▶ **ASSIGNMENT**
Retype, word for word, every line from the one holding "- 🚧 **AWS CloudFormation:**" through the one holding "## Projects" in the entries below, both included, and only those lines.

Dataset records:
----------
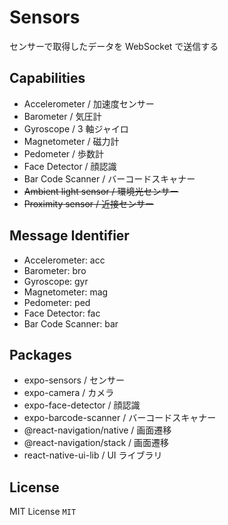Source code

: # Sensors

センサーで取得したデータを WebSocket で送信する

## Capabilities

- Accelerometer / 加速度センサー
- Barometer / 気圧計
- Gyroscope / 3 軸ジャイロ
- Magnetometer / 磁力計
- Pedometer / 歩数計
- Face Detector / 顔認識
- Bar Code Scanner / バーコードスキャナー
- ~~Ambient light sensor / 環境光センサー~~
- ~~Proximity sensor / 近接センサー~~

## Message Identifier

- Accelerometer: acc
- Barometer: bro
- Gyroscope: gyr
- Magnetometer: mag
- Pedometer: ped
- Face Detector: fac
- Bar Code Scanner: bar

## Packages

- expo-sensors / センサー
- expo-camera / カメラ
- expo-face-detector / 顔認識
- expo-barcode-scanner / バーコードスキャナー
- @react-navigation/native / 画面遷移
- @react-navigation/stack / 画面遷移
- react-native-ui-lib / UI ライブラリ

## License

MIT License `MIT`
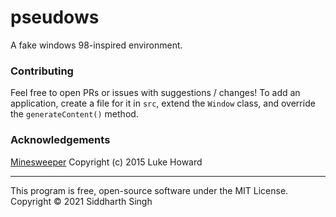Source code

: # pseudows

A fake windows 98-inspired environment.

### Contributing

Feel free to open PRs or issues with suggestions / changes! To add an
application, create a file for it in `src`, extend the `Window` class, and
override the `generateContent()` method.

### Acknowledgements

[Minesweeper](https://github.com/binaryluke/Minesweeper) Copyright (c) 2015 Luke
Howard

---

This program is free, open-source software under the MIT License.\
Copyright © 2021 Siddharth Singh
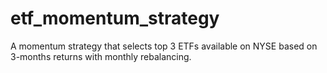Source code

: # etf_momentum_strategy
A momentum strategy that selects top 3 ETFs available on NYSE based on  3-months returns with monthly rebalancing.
----------
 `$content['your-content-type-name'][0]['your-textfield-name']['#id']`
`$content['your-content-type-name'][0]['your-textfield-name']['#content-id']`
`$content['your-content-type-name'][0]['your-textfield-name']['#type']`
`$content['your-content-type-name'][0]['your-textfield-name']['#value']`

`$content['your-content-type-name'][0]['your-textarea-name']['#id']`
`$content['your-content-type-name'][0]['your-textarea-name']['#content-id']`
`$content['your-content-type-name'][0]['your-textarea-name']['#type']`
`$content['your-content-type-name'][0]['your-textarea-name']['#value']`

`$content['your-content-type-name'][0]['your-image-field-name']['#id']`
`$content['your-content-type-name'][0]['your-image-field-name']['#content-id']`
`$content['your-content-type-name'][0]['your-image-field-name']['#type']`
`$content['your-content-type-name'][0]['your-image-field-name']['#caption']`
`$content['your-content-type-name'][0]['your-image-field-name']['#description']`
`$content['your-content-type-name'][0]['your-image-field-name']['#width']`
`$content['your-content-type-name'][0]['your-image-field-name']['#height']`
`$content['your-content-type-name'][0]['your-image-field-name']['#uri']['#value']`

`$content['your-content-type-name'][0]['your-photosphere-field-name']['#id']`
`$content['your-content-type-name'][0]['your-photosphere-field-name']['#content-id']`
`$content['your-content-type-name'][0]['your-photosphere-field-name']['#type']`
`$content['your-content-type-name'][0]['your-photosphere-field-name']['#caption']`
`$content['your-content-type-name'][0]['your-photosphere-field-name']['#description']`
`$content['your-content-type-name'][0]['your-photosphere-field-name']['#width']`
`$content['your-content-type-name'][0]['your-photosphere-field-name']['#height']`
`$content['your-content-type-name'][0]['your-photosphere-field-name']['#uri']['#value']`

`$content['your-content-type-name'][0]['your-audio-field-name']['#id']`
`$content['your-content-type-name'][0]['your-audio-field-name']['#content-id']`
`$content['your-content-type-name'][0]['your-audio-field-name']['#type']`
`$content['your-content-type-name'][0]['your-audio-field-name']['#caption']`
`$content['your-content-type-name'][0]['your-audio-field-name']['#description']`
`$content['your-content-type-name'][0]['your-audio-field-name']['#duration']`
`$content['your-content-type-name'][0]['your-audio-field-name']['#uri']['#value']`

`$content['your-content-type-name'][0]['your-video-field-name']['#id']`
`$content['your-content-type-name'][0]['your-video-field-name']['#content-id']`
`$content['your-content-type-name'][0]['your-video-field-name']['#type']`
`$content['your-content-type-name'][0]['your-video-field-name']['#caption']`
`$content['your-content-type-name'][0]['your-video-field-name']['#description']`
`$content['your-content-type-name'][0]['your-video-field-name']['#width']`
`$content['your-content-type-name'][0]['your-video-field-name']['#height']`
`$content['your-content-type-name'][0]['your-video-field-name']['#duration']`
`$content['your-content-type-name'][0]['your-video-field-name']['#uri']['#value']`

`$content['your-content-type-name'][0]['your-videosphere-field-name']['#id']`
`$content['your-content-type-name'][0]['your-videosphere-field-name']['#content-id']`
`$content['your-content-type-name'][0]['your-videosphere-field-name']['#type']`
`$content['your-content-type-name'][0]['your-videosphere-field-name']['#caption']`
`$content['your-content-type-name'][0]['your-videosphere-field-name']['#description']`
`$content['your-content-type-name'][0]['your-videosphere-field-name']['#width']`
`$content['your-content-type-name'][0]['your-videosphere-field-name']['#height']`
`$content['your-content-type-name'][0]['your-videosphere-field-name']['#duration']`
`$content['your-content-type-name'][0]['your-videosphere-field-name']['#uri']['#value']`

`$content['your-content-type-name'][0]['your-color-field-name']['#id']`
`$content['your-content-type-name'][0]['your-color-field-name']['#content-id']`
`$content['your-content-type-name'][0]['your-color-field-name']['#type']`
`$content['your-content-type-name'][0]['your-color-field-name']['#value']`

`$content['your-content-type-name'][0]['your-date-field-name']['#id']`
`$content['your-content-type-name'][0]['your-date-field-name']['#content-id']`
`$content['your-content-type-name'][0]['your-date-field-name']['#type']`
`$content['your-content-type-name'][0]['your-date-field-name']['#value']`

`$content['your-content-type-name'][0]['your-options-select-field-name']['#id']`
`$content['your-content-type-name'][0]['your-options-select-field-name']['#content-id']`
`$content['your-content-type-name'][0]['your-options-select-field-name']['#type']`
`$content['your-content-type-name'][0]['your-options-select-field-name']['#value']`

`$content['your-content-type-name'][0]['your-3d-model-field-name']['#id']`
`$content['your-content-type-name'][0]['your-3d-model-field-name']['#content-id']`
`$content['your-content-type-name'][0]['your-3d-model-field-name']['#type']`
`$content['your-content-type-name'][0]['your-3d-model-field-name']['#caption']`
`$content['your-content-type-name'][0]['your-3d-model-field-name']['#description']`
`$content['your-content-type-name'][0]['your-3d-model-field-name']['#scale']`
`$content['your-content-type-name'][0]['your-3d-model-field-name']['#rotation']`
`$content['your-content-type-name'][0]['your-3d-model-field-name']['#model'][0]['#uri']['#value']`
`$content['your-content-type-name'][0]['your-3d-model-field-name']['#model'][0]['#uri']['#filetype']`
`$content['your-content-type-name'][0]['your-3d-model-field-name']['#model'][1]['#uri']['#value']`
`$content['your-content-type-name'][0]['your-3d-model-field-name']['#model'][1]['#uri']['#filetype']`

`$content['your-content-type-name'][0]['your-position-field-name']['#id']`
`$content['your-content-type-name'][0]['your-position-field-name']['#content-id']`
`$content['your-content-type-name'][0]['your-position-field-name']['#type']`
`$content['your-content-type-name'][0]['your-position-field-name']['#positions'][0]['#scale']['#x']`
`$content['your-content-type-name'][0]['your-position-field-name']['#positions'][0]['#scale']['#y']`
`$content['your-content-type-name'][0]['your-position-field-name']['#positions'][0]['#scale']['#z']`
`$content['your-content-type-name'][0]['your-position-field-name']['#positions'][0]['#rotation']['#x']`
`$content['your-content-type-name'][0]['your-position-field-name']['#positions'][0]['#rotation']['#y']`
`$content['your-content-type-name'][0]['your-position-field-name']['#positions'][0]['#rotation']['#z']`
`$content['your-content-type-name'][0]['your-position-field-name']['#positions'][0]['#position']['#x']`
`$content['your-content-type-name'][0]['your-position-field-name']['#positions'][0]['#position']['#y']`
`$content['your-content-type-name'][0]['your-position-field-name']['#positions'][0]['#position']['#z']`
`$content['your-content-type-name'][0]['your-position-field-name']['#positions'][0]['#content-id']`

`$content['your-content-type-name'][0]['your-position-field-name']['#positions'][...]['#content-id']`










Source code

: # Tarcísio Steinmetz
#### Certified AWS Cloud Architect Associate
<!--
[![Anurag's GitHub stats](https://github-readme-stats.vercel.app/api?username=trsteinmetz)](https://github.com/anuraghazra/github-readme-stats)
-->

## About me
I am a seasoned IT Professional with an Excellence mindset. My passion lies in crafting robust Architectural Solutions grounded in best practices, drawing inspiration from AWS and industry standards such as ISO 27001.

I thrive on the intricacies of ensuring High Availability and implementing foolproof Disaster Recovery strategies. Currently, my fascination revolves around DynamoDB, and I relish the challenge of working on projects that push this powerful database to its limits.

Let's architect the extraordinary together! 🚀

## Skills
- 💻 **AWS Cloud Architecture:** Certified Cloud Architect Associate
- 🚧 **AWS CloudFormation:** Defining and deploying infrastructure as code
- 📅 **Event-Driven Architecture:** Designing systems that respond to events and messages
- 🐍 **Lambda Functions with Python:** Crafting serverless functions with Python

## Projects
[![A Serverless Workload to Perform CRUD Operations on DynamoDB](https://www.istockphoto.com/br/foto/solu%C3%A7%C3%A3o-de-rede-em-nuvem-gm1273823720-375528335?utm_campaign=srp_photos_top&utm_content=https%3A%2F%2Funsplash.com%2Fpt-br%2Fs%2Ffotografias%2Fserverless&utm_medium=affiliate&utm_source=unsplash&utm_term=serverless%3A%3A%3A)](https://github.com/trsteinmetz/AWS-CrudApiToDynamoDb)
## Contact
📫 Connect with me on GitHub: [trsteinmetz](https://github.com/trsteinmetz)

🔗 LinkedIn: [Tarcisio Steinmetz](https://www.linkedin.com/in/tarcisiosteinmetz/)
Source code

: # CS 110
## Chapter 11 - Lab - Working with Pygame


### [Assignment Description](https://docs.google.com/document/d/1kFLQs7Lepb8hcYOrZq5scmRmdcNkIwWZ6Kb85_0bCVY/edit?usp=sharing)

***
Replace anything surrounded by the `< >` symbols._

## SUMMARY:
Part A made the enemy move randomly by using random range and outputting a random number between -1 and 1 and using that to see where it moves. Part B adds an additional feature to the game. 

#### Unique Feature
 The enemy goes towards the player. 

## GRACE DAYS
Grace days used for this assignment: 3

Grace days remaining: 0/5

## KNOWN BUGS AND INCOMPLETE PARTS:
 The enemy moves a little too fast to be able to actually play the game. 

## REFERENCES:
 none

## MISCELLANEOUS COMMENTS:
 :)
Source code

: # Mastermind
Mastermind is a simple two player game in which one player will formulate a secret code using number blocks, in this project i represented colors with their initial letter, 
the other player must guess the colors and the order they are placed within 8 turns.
----------
▶ **ANSWER**
- 🚧 **AWS CloudFormation:** Defining and deploying infrastructure as code
- 📅 **Event-Driven Architecture:** Designing systems that respond to events and messages
- 🐍 **Lambda Functions with Python:** Crafting serverless functions with Python

## Projects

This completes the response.